While the Nepalese city constantly generated meanings from supernatural and extraordinary events, Piri focused on the ordinary and the everyday. Women, he explains, were exactly how they appeared: what they did on a daily basis, how they moved. They constructed meanings from natural events—embedded symbolism as he calls it.

While the 40,000 people of Bhaktapur are coordinated through the sacred rituals of the city, the 284 people of Piri are integrated by the closeness of their lives. Everyone knows how everyone else is behaving, either by what they hear through the plank walls or through gossip. Conflict resolution, cooperation, decision-making, and exchange practices are all controlled in the village through moral values that are shaped by shared assumptions. These shared beliefs include convictions about what kinds of deviations are natural and what sorts of behaviors are proper.

In answer to Levy’s question, “who are you?” the responses in Nepal and Tahiti differed considerably. In Nepal, people answered with lengthy replies by placing themselves in the history of their families and castes. One man answered that it depended on the situation: when he was with his wife he was a lover, when with friends a friend, when with his father a son, and so on. The same question frequently startled his contacts in Tahiti. The respondent would reply that he was exactly who he was—Poria or whatever. A unique, solid, individual—different from every other person in the village.

Perhaps the most striking part of the paper is his explanation about the contrasting ways that adults in the two communities feel they should handle their children. The communities differed widely in their perceptions of proper child-raising, but within each one the amount of variance was surprisingly slight.

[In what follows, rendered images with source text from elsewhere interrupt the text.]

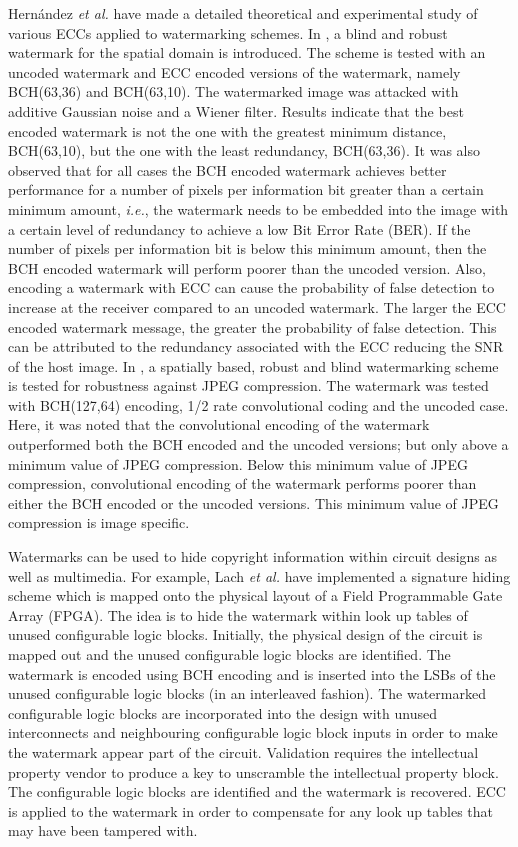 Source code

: \documentclass[12pt]{report}
\begin{document}
Hern\'andez \emph{et al.} \cite{ECCb4:th1, ECCb4:th3, ECCb4:th4, ECCb4:th5, ECCb4:th6} have made a detailed theoretical and experimental study of various 
ECCs applied to watermarking schemes.
In \cite{ECCb4:th3, ECCb4:th4, ECCb4:th5}, a blind and robust watermark for the spatial domain is introduced. 
The scheme is tested with an uncoded watermark and ECC encoded versions of the watermark, namely BCH(63,36) and BCH(63,10).
The watermarked image was attacked with additive Gaussian noise and a Wiener filter.
Results indicate that the best encoded watermark is not the one with the greatest minimum distance, BCH(63,10), 
but the one with the least redundancy, BCH(63,36).
It was also observed that for all cases the BCH encoded watermark achieves better performance for a number of pixels
per information bit greater than a certain minimum amount, \emph{i.e.}, the watermark needs to be embedded into the image
with a certain level of redundancy to achieve a low Bit Error Rate (BER). If the number of pixels
per information bit is below this minimum amount, then the BCH encoded watermark will perform poorer than the uncoded version.
Also, encoding a watermark with ECC can cause the probability of false detection to increase at the receiver compared to
an uncoded watermark. The larger the ECC encoded watermark message, the greater the probability of false detection.
This can be attributed to the redundancy associated with the ECC reducing the SNR of the host image.
In \cite{ECCb4:th6}, a spatially based, robust and blind watermarking scheme is tested for robustness against JPEG compression.
The watermark was tested with BCH(127,64) encoding, 1/2 rate convolutional coding and the uncoded case. Here, it was noted 
that the convolutional encoding of the watermark outperformed both the BCH encoded and the uncoded versions; but only above
a minimum value of JPEG compression. Below this minimum value of JPEG compression, convolutional encoding of the watermark 
performs poorer than either the BCH encoded or the uncoded versions. This minimum value of JPEG compression is image specific.

Watermarks can be used to hide copyright information within circuit designs as well as multimedia. For example,
Lach \emph{et al.} \cite{ECCb4:fpga} have implemented a signature hiding scheme which is mapped onto the physical
layout of a Field Programmable Gate Array (FPGA). The idea is to hide the watermark within look up tables of unused
configurable logic blocks.
Initially, the physical design of the circuit is mapped out and the unused configurable logic blocks are
identified. The watermark is encoded using BCH encoding and is inserted into the LSBs of the unused
configurable logic blocks (in an interleaved fashion).
The watermarked configurable logic blocks are incorporated into the design
with unused interconnects and neighbouring configurable logic block inputs in order to make the watermark appear part of the circuit.
Validation requires the intellectual property vendor to produce a key to unscramble the intellectual property block. The
configurable logic blocks are
identified and the watermark is recovered. ECC is applied to the watermark in order to compensate for any look up tables
that may have been tampered with.
\end{document}
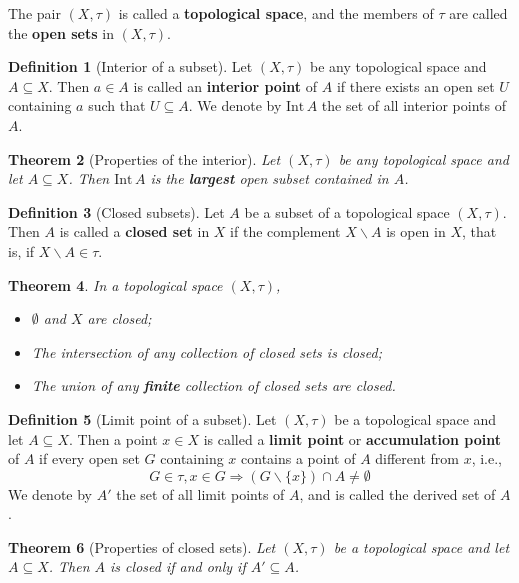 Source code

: \documentclass[10pt, oneside, reqno]{amsart}
\theoremstyle{plain}%
\newtheorem{thm}{Theorem}[section]
\theoremstyle{definition}
\newtheorem{defn}[thm]{Definition}
\theoremstyle{remark}
\newcommand{\topo}{(X,\tau)}
\newcommand{\intr}{\text{Int}\,}
\begin{document}
The pair $(X, \tau)$ is called a \textbf{topological space}, and the members of $\tau$ are called the \textbf{open sets} in $(X, \tau)$. 


\begin{defn}[Interior of a subset]
	Let $\topo$ be any topological space and $A \subseteq X$.  Then $a \in A$ is called an \textbf{interior point} of $A$ if there exists an open set $U$ containing $a$ such that $U \subseteq A$.  We denote by $\intr A$ the set of all interior points of $A$.
\end{defn}

\begin{thm}[Properties of the interior]
	Let $\topo$ be any topological space and let $A \subseteq X$.  Then $\intr A$ is the \textbf{largest} open subset contained in $A$.
\end{thm}

\begin{defn}[Closed subsets]
	Let $A$ be a subset of a topological space $\topo$.  Then $A$ is called a \textbf{closed set} in $X$ if the complement $X \backslash A$ is open in $X$, that is, if $X \backslash A \in \tau$.
\end{defn}

\begin{thm}
	In a topological space $\topo$,
	\begin{itemize}
		\item $\emptyset$ and $X$ are closed;
		\item The intersection of any collection of closed sets is closed;
		\item The union of any \textbf{finite} collection of closed sets are closed.
	\end{itemize}
\end{thm}

\begin{defn}[Limit point of a subset]
	Let $\topo$ be a topological space and let $A \subseteq X$.  Then a point $x \in X$ is called a \textbf{limit point} or \textbf{accumulation point} of $A$ if every open set $G$ containing $x$ contains a point of $A$ different from $x$, i.e.,\[
		G \in \tau, x \in G \Rightarrow (G \backslash \{x \}) \cap A \neq \emptyset
	\]
We denote by $A'$ the set of all limit points of $A$, and is called the derived set of $A$.
\end{defn}

\begin{thm}[Properties of closed sets]
	Let $\topo$ be a topological space and let $A \subseteq X$.  Then $A$ is closed if and only if $A' \subseteq A$.
\end{thm}
\end{document}
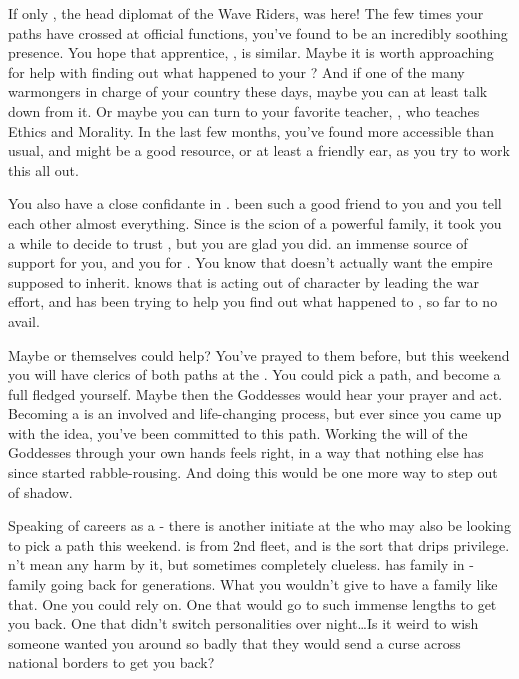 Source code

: \documentclass[char]{GL2020}
\begin{document}
If only \cHeadDiplomat{\full}, the head diplomat of the Wave Riders, was here! The few times your paths have crossed at official functions, you've found \cHeadDiplomat{\them} to be an incredibly soothing presence. You hope that \cHeadDiplomat{\their} apprentice, \cJuniorStatesman{\full}, is similar. Maybe it is worth approaching \cJuniorStatesman{\them} for help with finding out what happened to your \cLoud{\parent}? And if \cJuniorStatesman{\theyare} one of the many warmongers in charge of your country these days, maybe you can at least talk \cJuniorStatesman{\them} down from it. Or maybe you can turn to your favorite teacher, \cEthics{\full}, who teaches Ethics and Morality. In the last few months, you've found \cEthics{\them} more accessible than usual, and \cEthics{\they} might be a good resource, or at least a friendly ear, as you try to work this all out.

You also have a close confidante in \cHeir{\full}. \cHeir{\They} \cHeir{\have} been such a good friend to you and you tell each other almost everything. Since \cHeir{} is the scion of a powerful \pTech{} family, it took you a while to decide to trust \cHeir{\them}, but you are glad you did. \cHeir{\Theyare} an immense source of support for you, and you for \cHeir{\them}. You know that \cHeir{} doesn't actually want the empire \cHeir{\theyare} supposed to inherit. \cHeir{} knows that \cLoud{} is acting out of character by leading the war effort, and has been trying to help you find out what happened to \cLoud{\them}, so far to no avail.

Maybe \cEbb{} or \cFlow{} themselves could help? You've prayed to them before, but this weekend you will have clerics of both paths at the \pSc{}. You could pick a path, and become a full fledged \cWarlordDaughter{\cleric} yourself. Maybe then the Goddesses would hear your prayer and act. Becoming a \cWarlordDaughter{\cleric} is an involved and life-changing process, but ever since you came up with the idea, you've been committed to this path. Working the will of the Goddesses through your own hands feels right, in a way that nothing else has since \cLoud{} started rabble-rousing. And doing this would be one more way to step out of \cLoud{\their} shadow.

Speaking of careers as a \cWarlordDaughter{\cleric} - there is another initiate at the \pSchool{} who may also be looking to pick a path this weekend. \cInitiate{} is from 2nd fleet, and is the sort that drips privilege. \cInitiate{\They} \cInitiate{\does}n't mean any harm by it, but sometimes \cInitiate{\they} \cInitiate{\are} completely clueless. \cInitiate{} has family in \pFarm{} - family going back for generations. What you wouldn’t give to have a family like that. One you could rely on. One that would go to such immense lengths to get you back. One that didn’t switch personalities over night\ldots Is it weird to wish someone wanted you around so badly that they would send a curse across national borders to get you back?
\end{document}
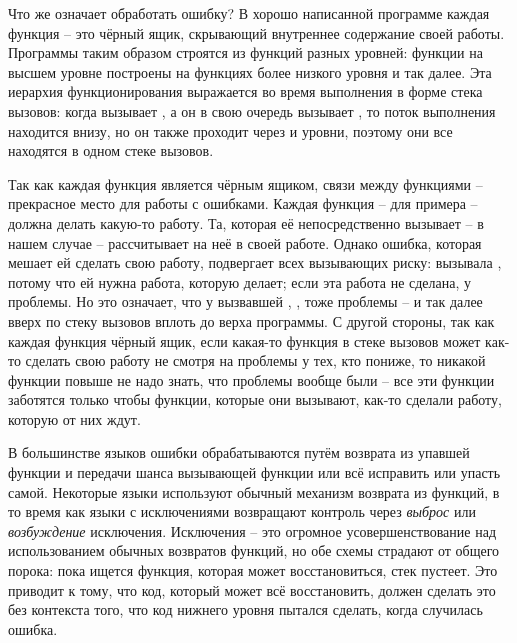 Что же означает обработать ошибку? В хорошо написанной программе каждая функция -- это
чёрный ящик, скрывающий внутреннее содержание своей работы. Программы таким образом
строятся из функций разных уровней: функции на высшем уровне построены на функциях более
низкого уровня и так далее. Эта иерархия функционирования выражается во время выполнения в
форме стека вызовов: когда  вызывает , а он в свою очередь
вызывает , то поток выполнения находится внизу, но он также проходит через
 и  уровни, поэтому они все находятся в одном стеке вызовов.

Так как каждая функция является чёрным ящиком, связи между функциями -- прекрасное место
для работы с ошибками. Каждая функция --  для примера -- должна делать
какую-то работу. Та, которая её непосредственно вызывает --  в нашем случае
-- рассчитывает на неё в своей работе. Однако ошибка, которая мешает ей сделать свою
работу, подвергает всех вызывающих риску:  вызывала , потому
что ей нужна работа, которую  делает; если эта работа не сделана, у
 проблемы. Но это означает, что у вызвавшей , ,
тоже проблемы -- и так далее вверх по стеку вызовов вплоть до верха программы. С другой
стороны, так как каждая функция чёрный ящик, если какая-то функция в стеке вызовов может
как-то сделать свою работу не смотря на проблемы у тех, кто пониже, то никакой функции
повыше не надо знать, что проблемы вообще были -- все эти функции заботятся только чтобы
функции, которые они вызывают, как-то сделали работу, которую от них ждут.

В большинстве языков ошибки обрабатываются путём возврата из упавшей функции и передачи
шанса вызывающей функции или всё исправить или упасть самой. Некоторые языки используют
обычный механизм возврата из функций, в то время как языки с исключениями возвращают
контроль через \textit{выброс} или \textit{возбуждение} исключения. Исключения -- это
огромное усовершенствование над использованием обычных возвратов функций, но обе схемы
страдают от общего порока: пока ищется функция, которая может восстановиться, стек
пустеет. Это приводит к тому, что код, который может всё восстановить, должен сделать это
без контекста того, что код нижнего уровня пытался сделать, когда случилась ошибка.

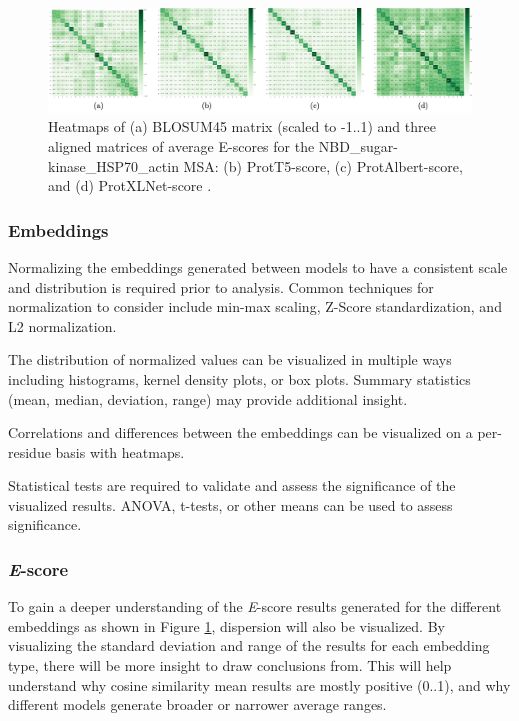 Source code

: \documentclass[
	letterpaper, %
	10pt, %
]{journalArticle}
\begin{document}
\begin{figure} %
	\includegraphics[width=\linewidth]{Figures/Escorematrices.jpeg}
	\caption{Heatmaps of (a) BLOSUM45 matrix (scaled to -1..1) and three aligned matrices of average E-scores for the NBD\_sugar-kinase\_HSP70\_actin MSA: (b) ProtT5-score, (c) ProtAlbert-score, and (d) ProtXLNet-score \autocite{Ashrafzadeh:2023}.}
	\label{fig:escoreheatmap}
\end{figure}

\subsubsection{Embeddings}
Normalizing the embeddings generated between models to have a consistent scale and distribution is required prior to analysis. Common techniques for normalization to consider include min-max scaling, Z-Score standardization, and L2 normalization.

The distribution of normalized values can be visualized in multiple ways including histograms, kernel density plots, or box plots. Summary statistics (mean, median, deviation, range) may provide additional insight.

Correlations and differences between the embeddings can be visualized on a per-residue basis with heatmaps.

Statistical tests are required to validate and assess the significance of the visualized results. ANOVA, t-tests, or other means can be used to assess significance.

\subsubsection{\textit{E}-score}

To gain a deeper understanding of the \textit{E}-score results generated for the different embeddings as shown in Figure \ref{fig:escoreheatmap}, dispersion will also be visualized. By visualizing the standard deviation and range of the results for each embedding type, there will be more insight to draw conclusions from. This will help understand why cosine similarity mean results are mostly positive (0..1), and why different models generate broader or narrower average ranges.
\end{document}
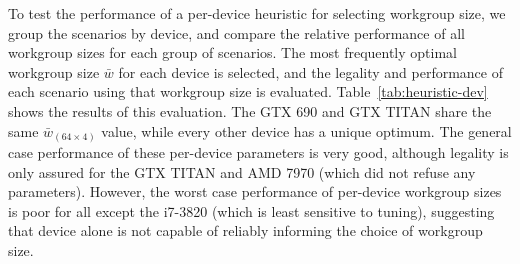 \documentclass[nonatbib,preprint,9pt]{sigplanconf}
\begin{document}
To test the performance of a per-device heuristic for selecting
workgroup size, we group the scenarios by device, and compare the
relative performance of all workgroup sizes for each group of
scenarios. The most frequently optimal workgroup size $\bar{w}$ for
each device is selected, and the legality and performance of each
scenario using that workgroup size is evaluated.
Table~\ref{tab:heuristic-dev} shows the results of this evaluation.
The GTX 690 and GTX TITAN share the same $\bar{w}_{(64 \times 4)}$
value, while every other device has a unique optimum. The general case
performance of these per-device parameters is very good, although
legality is only assured for the GTX TITAN and AMD 7970 (which did not
refuse any parameters). However, the worst case performance of
per-device workgroup sizes is poor for all except the i7-3820 (which
is least sensitive to tuning), suggesting that device alone is not
capable of reliably informing the choice of workgroup size.
\end{document}
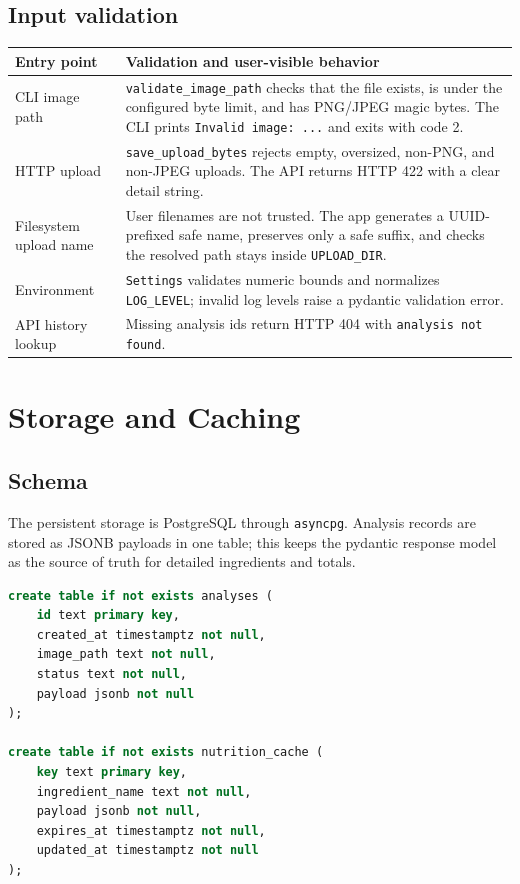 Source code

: \documentclass[11pt,a4paper]{article}
\begin{document}
\subsection{Input validation}

\begin{center}\small
\begin{tabularx}{\textwidth}{lX}
\toprule
\textbf{Entry point} & \textbf{Validation and user-visible behavior} \\
\midrule
CLI image path & \texttt{validate\_image\_path} checks that the file exists, is under the configured byte limit, and has PNG/JPEG magic bytes. The CLI prints \texttt{Invalid image: ...} and exits with code 2. \\
HTTP upload & \texttt{save\_upload\_bytes} rejects empty, oversized, non-PNG, and non-JPEG uploads. The API returns HTTP 422 with a clear detail string. \\
Filesystem upload name & User filenames are not trusted. The app generates a UUID-prefixed safe name, preserves only a safe suffix, and checks the resolved path stays inside \texttt{UPLOAD\_DIR}. \\
Environment & \texttt{Settings} validates numeric bounds and normalizes \texttt{LOG\_LEVEL}; invalid log levels raise a pydantic validation error. \\
API history lookup & Missing analysis ids return HTTP 404 with \texttt{analysis not found}. \\
\bottomrule
\end{tabularx}
\end{center}

\section{Storage and Caching}

\subsection{Schema}

The persistent storage is PostgreSQL through \texttt{asyncpg}. Analysis records are stored as JSONB payloads in one table; this keeps the pydantic response model as the source of truth for detailed ingredients and totals.

\begin{lstlisting}[style=python,language=sql,numbers=none,basicstyle=\ttfamily\small]
create table if not exists analyses (
    id text primary key,
    created_at timestamptz not null,
    image_path text not null,
    status text not null,
    payload jsonb not null
);

create table if not exists nutrition_cache (
    key text primary key,
    ingredient_name text not null,
    payload jsonb not null,
    expires_at timestamptz not null,
    updated_at timestamptz not null
);
\end{lstlisting}
\end{document}
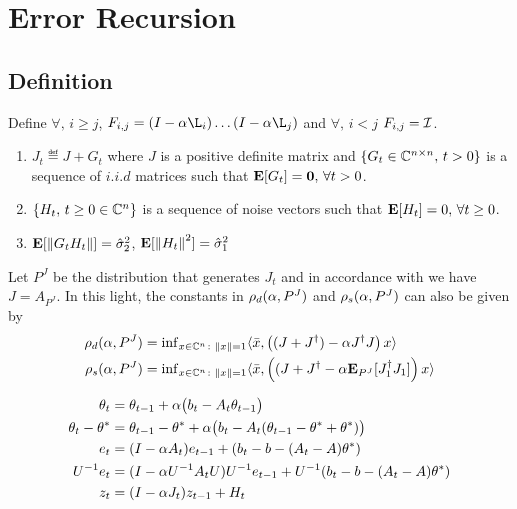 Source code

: \section{Error Recursion}
\subsection{Definition}
\begin{definition}
Define $\forall,\,i\geq j$, $F_{i,j}=(I-\alpha \L_i)\ldots (I-\alpha \L_j)$ and $\forall,\,i<j$ $F_{i,j}=\mathcal{I}$.
\end{definition}

\begin{assumption}\label{cmplxassmp}
\begin{enumerate}[leftmargin=*, before=\leavevmode\vspace{-\baselineskip}]
\item $J_t\eqdef J + G_t$ where $J$ is a positive definite matrix and $\{G_t \in \mathbb{C}^{n\times n},\,t> 0\}$ is a sequence of $i.i.d$ matrices such that $\mathbf{E}[G_t]=\mathbf{0},\,\forall t>0$.
\item $\{H_t,\,t\geq 0\in \mathbb{C}^n\}$ is a sequence of noise vectors such that $\mathbf{E}[H_t]=0,\,\forall t\geq 0$.
\item $\mathbf{E}[\left\| G_t H_t\right\|]=\hat{\sigma}_2^2$, $\mathbf{E}[\left\| H_t\right\|^2]=\hat{\sigma}_1^2$
\end{enumerate}
\end{assumption}
Let $P^J$ be the distribution that generates $J_t$ and in accordance with  we have $J=A_{P^J}$. In this light, the constants in  $\rho_d(\alpha,P^J)$ and $\rho_s(\alpha,P^J)$ can also be given by
\begin{align*}
\rho_d(\alpha,P^J)&={\inf}_{x\in\mathbb{C}^n\colon\left\| x\right\|=1}\langle\bar{x},\left((J+J^\dag)-\alpha J^\dag J\right)x\rangle\\
\rho_s(\alpha,P^J)&={\inf}_{x\in \mathbb{C}^n\colon\left\| x\right\|=1}\langle\bar{x},\left((J+J^\dag-\alpha \mathbf{E}_{P^J}[J_1^\dag J_1]\right)x\rangle
\end{align*}



\begin{align}
\theta_t&=\theta_{t-1}+\alpha\big(b_t-A_t\theta_{t-1}\big)\\
\theta_t-\theta^*&=\theta_{t-1}-\theta^*+\alpha\big(b_t-A_t(\theta_{t-1}-\theta^*+\theta^*)\big)\\
e_t&=(I-\alpha A_t)e_{t-1}+(b_t -b -(A_t-A)\theta^*)\\
U^{-1}e_t&=(I-\alpha U^{-1}A_t U) U^{-1}e_{t-1}+ U^{-1}(b_t -b -(A_t-A)\theta^*)\\
z_t&=(I-\alpha J_t) z_{t-1}+ H_t
\end{align}


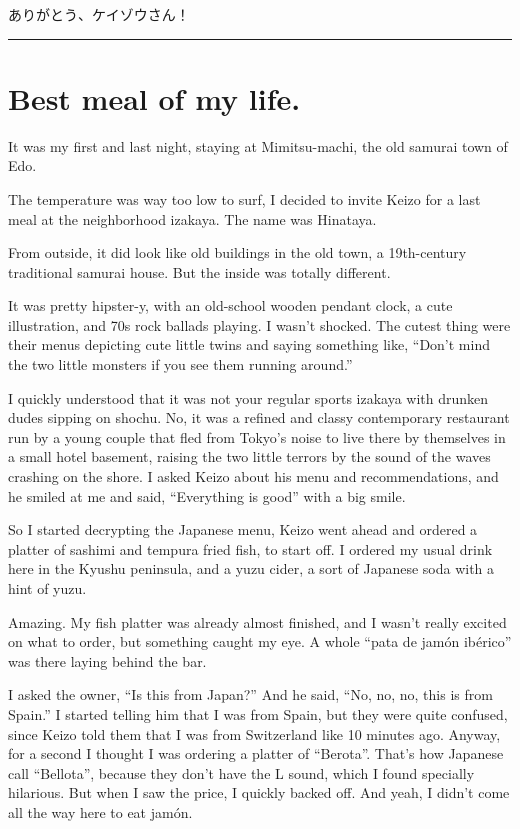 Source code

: \documentclass[
  letterpaper,
  oneside]{scrbook}
\begin{document}
ありがとう、ケイゾウさん！

\begin{center}\rule{0.5\linewidth}{0.5pt}\end{center}


\chapter{Best meal of my life.}\label{best-meal-of-my-life.}

It was my first and last night, staying at Mimitsu-machi, the old
samurai town of Edo.

The temperature was way too low to surf, I decided to invite Keizo for a
last meal at the neighborhood izakaya. The name was Hinataya.

From outside, it did look like old buildings in the old town, a
19th-century traditional samurai house. But the inside was totally
different.

It was pretty hipster-y, with an old-school wooden pendant clock, a cute
illustration, and 70s rock ballads playing. I wasn't shocked. The cutest
thing were their menus depicting cute little twins and saying something
like, ``Don't mind the two little monsters if you see them running
around.''

I quickly understood that it was not your regular sports izakaya with
drunken dudes sipping on shochu. No, it was a refined and classy
contemporary restaurant run by a young couple that fled from Tokyo's
noise to live there by themselves in a small hotel basement, raising the
two little terrors by the sound of the waves crashing on the shore. I
asked Keizo about his menu and recommendations, and he smiled at me and
said, ``Everything is good'' with a big smile.

So I started decrypting the Japanese menu, Keizo went ahead and ordered
a platter of sashimi and tempura fried fish, to start off. I ordered my
usual drink here in the Kyushu peninsula, and a yuzu cider, a sort of
Japanese soda with a hint of yuzu.

Amazing. My fish platter was already almost finished, and I wasn't
really excited on what to order, but something caught my eye. A whole
``pata de jamón ibérico'' was there laying behind the bar.

I asked the owner, ``Is this from Japan?'' And he said, ``No, no, no,
this is from Spain.'' I started telling him that I was from Spain, but
they were quite confused, since Keizo told them that I was from
Switzerland like 10 minutes ago. Anyway, for a second I thought I was
ordering a platter of ``Berota''. That's how Japanese call ``Bellota'',
because they don't have the L sound, which I found specially hilarious.
But when I saw the price, I quickly backed off. And yeah, I didn't come
all the way here to eat jamón.
\end{document}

Adult Tahitians believed that Piri children reared themselves. They would develop and learn in much the same way as they would grow physically: without much if any adult intervention. Children learned to walk, talk, and gain bowel control entirely by themselves, they felt. A father would allow his children to watch his horticultural work and assume that they would learn his farming techniques by themselves, by observation.

On occasion, when the Tahitian adults showed approval or disapproval of their children, those expressions were muted. Normally, adults did not openly applaud their accomplishments or correct their inappropriate behavior. They believe that to do so would be to intrude on the autonomy of the child.

When children make serious mistakes in behavior, adults will tend to wait until an accident has occurred and then indicate that their actions have caused the problem. Children learn that when people master proper behavior, they avoid the consequences of erroneous actions.

One of the consequences of children learning in an autonomous manner is that they then have a hard time accepting any other kinds of more structured learning. The child may feel, as Levy puts it, “I know what to do, now leave me alone” (p.448). This attitude may create problems for formal education, he indicates.

The conclusion of his article is that individual psychologies—understandings of the self—and traditional cultural forms are layered very differently in various societies. Detailed explorations of local cultural patterns and psychological realities will allow understandings of different societies to be developed.

Levy, Robert I. 2005. “Ethnography, Comparison, and Changing Times.” Ethos 33(4): 435-458.